According to Zhui Feng Trading Desk, based on Morgan Stanley’s latest report released on December 1, an analysis of corporate earnings calls from the third quarter of 2025 shows that the frequency of mentioning “raise guidance” has surged, while mentions of “cautious” have dropped sharply.

Companies are shifting from passively responding to proactively managing macro challenges. The report notes that most companies have successfully mitigated tariff impacts through diversified sourcing and cost pass-through. Meanwhile, with provisions for R&D expense deductions and accelerated depreciation, companies' free cash flow has improved.

All these positive factors are supporting Wall Street’s optimistic outlook. Morgan Stanley predicts that the average company’s profits will see their first significant growth in four years in 2026, with full-year EPS expected to rise by 17%. Robust revenue growth, broad-based earnings revisions, and efficiency gains from AI are collectively driving a broader market recovery.

Corporate Confidence Reversal: From "Cautious" to "Guidance Raise"

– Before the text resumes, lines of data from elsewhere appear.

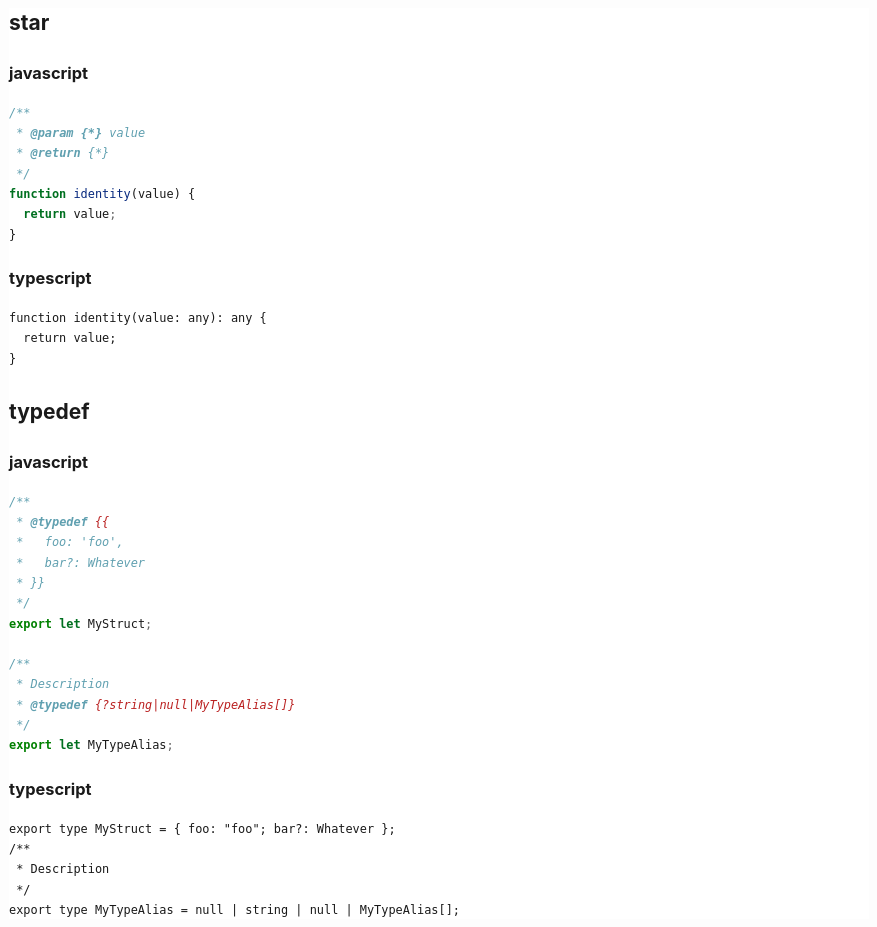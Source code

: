 ## star

### javascript

```jsx
/**
 * @param {*} value
 * @return {*}
 */
function identity(value) {
  return value;
}
```

### typescript

```tsx
function identity(value: any): any {
  return value;
}
```

## typedef

### javascript

```jsx
/**
 * @typedef {{
 *   foo: 'foo',
 *   bar?: Whatever
 * }}
 */
export let MyStruct;

/**
 * Description
 * @typedef {?string|null|MyTypeAlias[]}
 */
export let MyTypeAlias;
```

### typescript

```tsx
export type MyStruct = { foo: "foo"; bar?: Whatever };
/**
 * Description
 */
export type MyTypeAlias = null | string | null | MyTypeAlias[];
```
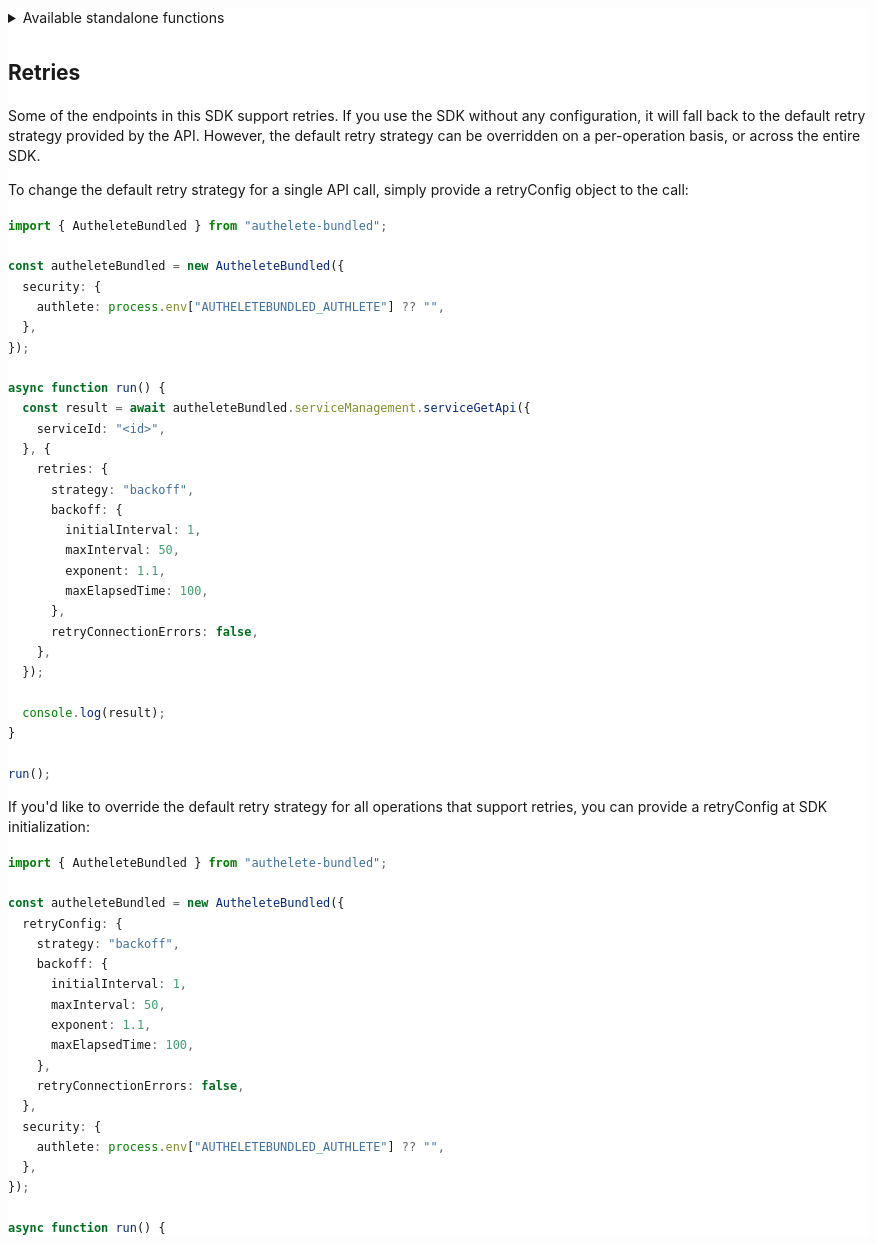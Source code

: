 <details><summary>Available standalone functions</summary></details>



## Retries

Some of the endpoints in this SDK support retries.  If you use the SDK without any configuration, it will fall back to the default retry strategy provided by the API.  However, the default retry strategy can be overridden on a per-operation basis, or across the entire SDK.

To change the default retry strategy for a single API call, simply provide a retryConfig object to the call:
```typescript
import { AutheleteBundled } from "authelete-bundled";

const autheleteBundled = new AutheleteBundled({
  security: {
    authlete: process.env["AUTHELETEBUNDLED_AUTHLETE"] ?? "",
  },
});

async function run() {
  const result = await autheleteBundled.serviceManagement.serviceGetApi({
    serviceId: "<id>",
  }, {
    retries: {
      strategy: "backoff",
      backoff: {
        initialInterval: 1,
        maxInterval: 50,
        exponent: 1.1,
        maxElapsedTime: 100,
      },
      retryConnectionErrors: false,
    },
  });

  console.log(result);
}

run();

```

If you'd like to override the default retry strategy for all operations that support retries, you can provide a retryConfig at SDK initialization:
```typescript
import { AutheleteBundled } from "authelete-bundled";

const autheleteBundled = new AutheleteBundled({
  retryConfig: {
    strategy: "backoff",
    backoff: {
      initialInterval: 1,
      maxInterval: 50,
      exponent: 1.1,
      maxElapsedTime: 100,
    },
    retryConnectionErrors: false,
  },
  security: {
    authlete: process.env["AUTHELETEBUNDLED_AUTHLETE"] ?? "",
  },
});

async function run() {
```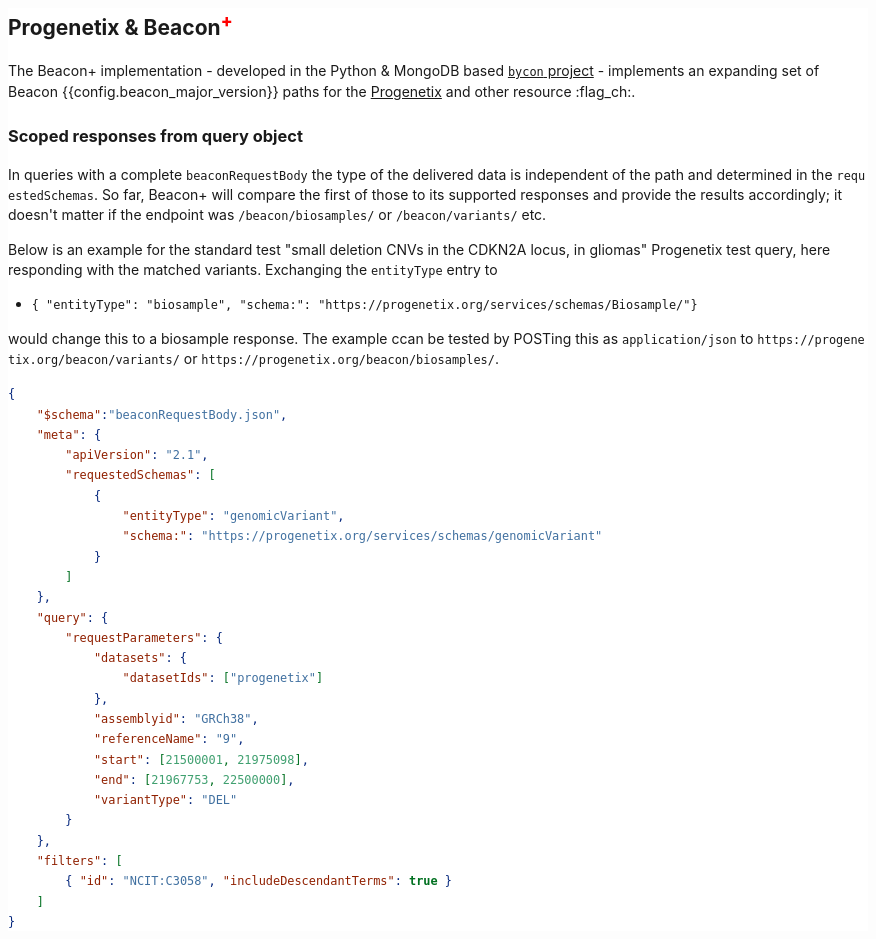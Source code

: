 
<h2>Progenetix & Beacon<span style="color: red; font-weight: 800;"><sup>+</sup></span></h2>

The Beacon+ implementation - developed in the Python & MongoDB based [`bycon` project](https://github.com/progenetix/bycon/) -
implements an expanding set of Beacon {{config.beacon_major_version}} paths for the [Progenetix](https://progenetix.org)
and other resource :flag_ch:.

### Scoped responses from query object

In queries with a complete `beaconRequestBody` the type of the delivered data is independent
of the path and determined in the `requestedSchemas`. So far, Beacon+ will compare the first
of those to its supported responses and provide the results accordingly; it doesn't matter
if the endpoint was `/beacon/biosamples/` or `/beacon/variants/` etc.

Below is an example for the standard test "small deletion CNVs in the CDKN2A locus, in gliomas"
Progenetix test query, here responding with the matched variants. Exchanging the `entityType`
entry to

* `{ "entityType": "biosample", "schema:": "https://progenetix.org/services/schemas/Biosample/"}`

would change this to a biosample response. The example ccan be tested by POSTing this as `application/json`
to `https://progenetix.org/beacon/variants/` or `https://progenetix.org/beacon/biosamples/`.

```json
{
    "$schema":"beaconRequestBody.json",
    "meta": {
        "apiVersion": "2.1",
        "requestedSchemas": [
            {
                "entityType": "genomicVariant",
                "schema:": "https://progenetix.org/services/schemas/genomicVariant"
            }
        ]
    },
    "query": {
        "requestParameters": {
            "datasets": {
                "datasetIds": ["progenetix"]
            },
            "assemblyid": "GRCh38",
            "referenceName": "9",
            "start": [21500001, 21975098],
            "end": [21967753, 22500000], 
            "variantType": "DEL"
        }
    },
    "filters": [
        { "id": "NCIT:C3058", "includeDescendantTerms": true }
    ]
}
```
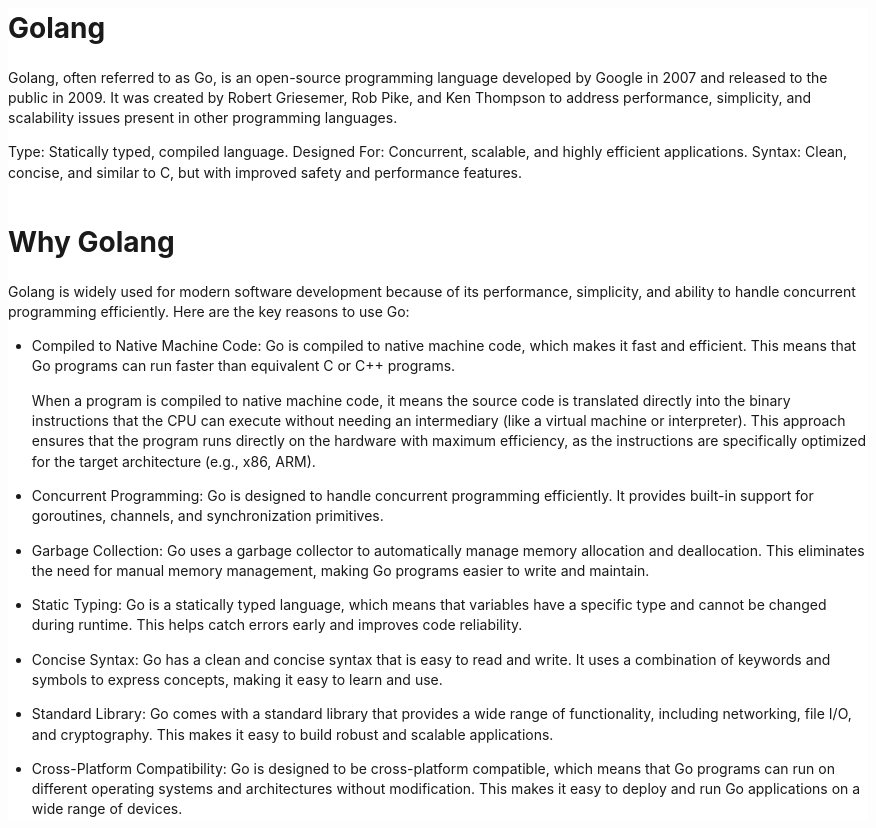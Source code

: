# Golang

Golang, often referred to as Go, is an open-source programming language 
developed by Google in 2007 and released to the public in 2009. It was created by 
Robert Griesemer, Rob Pike, and Ken Thompson to address performance, simplicity, 
and scalability issues present in other programming languages.

Type: Statically typed, compiled language.
Designed For: Concurrent, scalable, and highly efficient applications.
Syntax: Clean, concise, and similar to C, but with improved safety and performance features.

# Why Golang

Golang is widely used for modern software development because of its performance, 
simplicity, and ability to handle concurrent programming efficiently. 
Here are the key reasons to use Go:

- Compiled to Native Machine Code:
    Go is compiled to native machine code, which makes it fast and efficient. 
    This means that Go programs can run faster than equivalent C or C++ programs.

    When a program is compiled to native machine code, it means the source code is translated directly
    into the binary instructions that the CPU can execute without needing an intermediary 
    (like a virtual machine or interpreter).
    This approach ensures that the program runs directly on the hardware with 
    maximum efficiency, as the instructions are specifically optimized for the 
    target architecture (e.g., x86, ARM).

- Concurrent Programming:
    Go is designed to handle concurrent programming efficiently. 
    It provides built-in support for goroutines, channels, and synchronization primitives.

- Garbage Collection:
    Go uses a garbage collector to automatically manage memory allocation and deallocation. 
    This eliminates the need for manual memory management, making Go programs easier to write and maintain.

- Static Typing:
    Go is a statically typed language, which means that variables have a specific type and cannot be changed 
    during runtime. This helps catch errors early and improves code reliability.

- Concise Syntax:
    Go has a clean and concise syntax that is easy to read and write. 
    It uses a combination of keywords and symbols to express concepts, making it easy to learn and use.

- Standard Library:
    Go comes with a standard library that provides a wide range of functionality, including networking, 
    file I/O, and cryptography. This makes it easy to build robust and scalable applications.

- Cross-Platform Compatibility:
    Go is designed to be cross-platform compatible, which means that Go programs can run on different operating systems 
    and architectures without modification. This makes it easy to deploy and run Go applications on a wide range of devices.
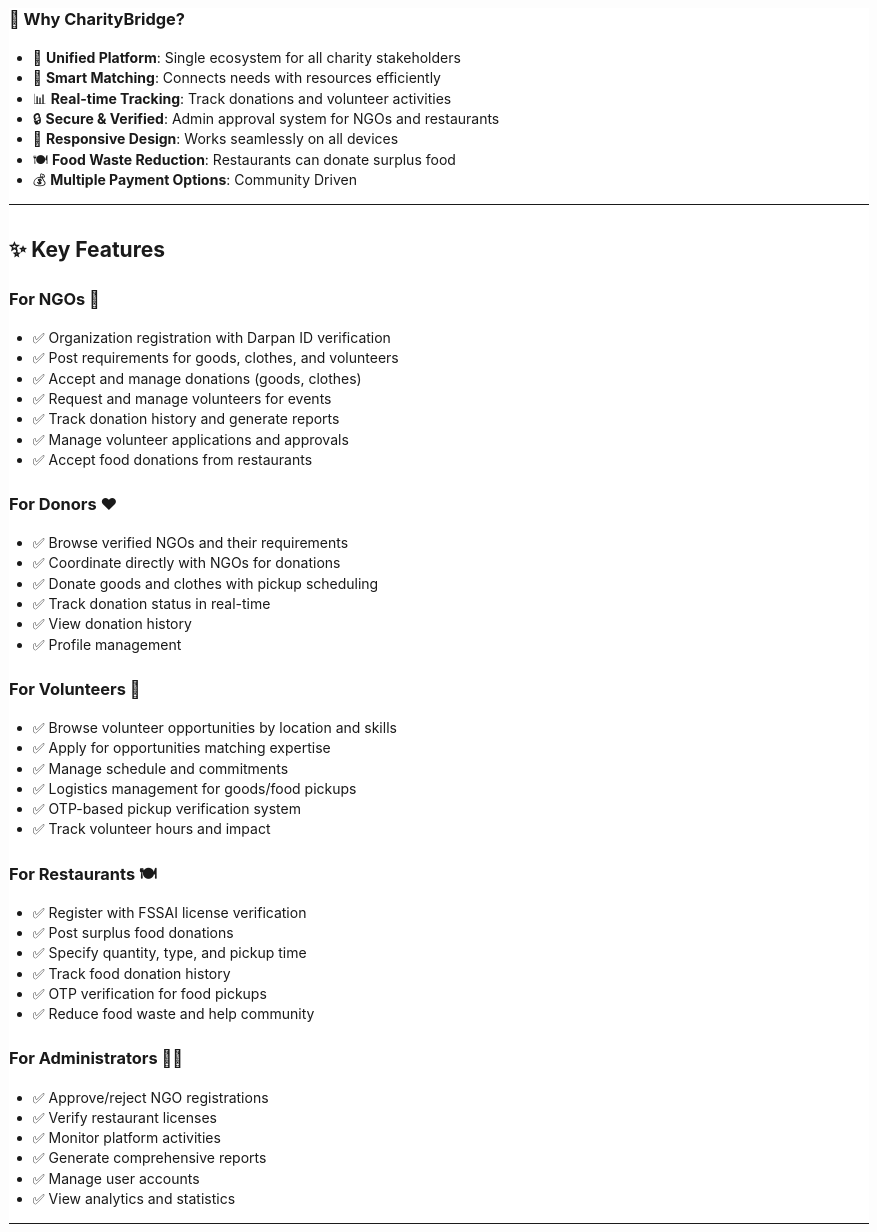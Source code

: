 ### 🌟 Why CharityBridge?

- 🔗 **Unified Platform**: Single ecosystem for all charity stakeholders
- 🎯 **Smart Matching**: Connects needs with resources efficiently
- 📊 **Real-time Tracking**: Track donations and volunteer activities
- 🔒 **Secure & Verified**: Admin approval system for NGOs and restaurants
- 📱 **Responsive Design**: Works seamlessly on all devices
- 🍽️ **Food Waste Reduction**: Restaurants can donate surplus food
- 💰 **Multiple Payment Options**: Community Driven

---

## ✨ Key Features

### For NGOs 🏢
- ✅ Organization registration with Darpan ID verification
- ✅ Post requirements for goods, clothes, and volunteers
- ✅ Accept and manage donations (goods, clothes)
- ✅ Request and manage volunteers for events
- ✅ Track donation history and generate reports
- ✅ Manage volunteer applications and approvals
- ✅ Accept food donations from restaurants

### For Donors ❤️
- ✅ Browse verified NGOs and their requirements
- ✅ Coordinate directly with NGOs for donations
- ✅ Donate goods and clothes with pickup scheduling
- ✅ Track donation status in real-time
- ✅ View donation history
- ✅ Profile management

### For Volunteers 🤝
- ✅ Browse volunteer opportunities by location and skills
- ✅ Apply for opportunities matching expertise
- ✅ Manage schedule and commitments
- ✅ Logistics management for goods/food pickups
- ✅ OTP-based pickup verification system
- ✅ Track volunteer hours and impact

### For Restaurants 🍽️
- ✅ Register with FSSAI license verification
- ✅ Post surplus food donations
- ✅ Specify quantity, type, and pickup time
- ✅ Track food donation history
- ✅ OTP verification for food pickups
- ✅ Reduce food waste and help community

### For Administrators 👨‍💼
- ✅ Approve/reject NGO registrations
- ✅ Verify restaurant licenses
- ✅ Monitor platform activities
- ✅ Generate comprehensive reports
- ✅ Manage user accounts
- ✅ View analytics and statistics

---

This shift in corporate sentiment is backed by concrete data. Morgan Stanley cites AlphaSense’s analysis, showing that in the latest earnings season, mentions of "raise guidance" have sharply increased in US listed company earnings calls, while the frequency of "cautious" has dropped to a low. This stark contrast vividly outlines the return of management confidence.

This optimistic sentiment is reflected in broader earnings expectations. The report shows that the S&P 500’s earnings revision breadth is moving upward, and the EPS growth rate for the median company in the Russell 3000 index is showing strong recovery. Morgan Stanley strategists say they are "encouraged" by these signals.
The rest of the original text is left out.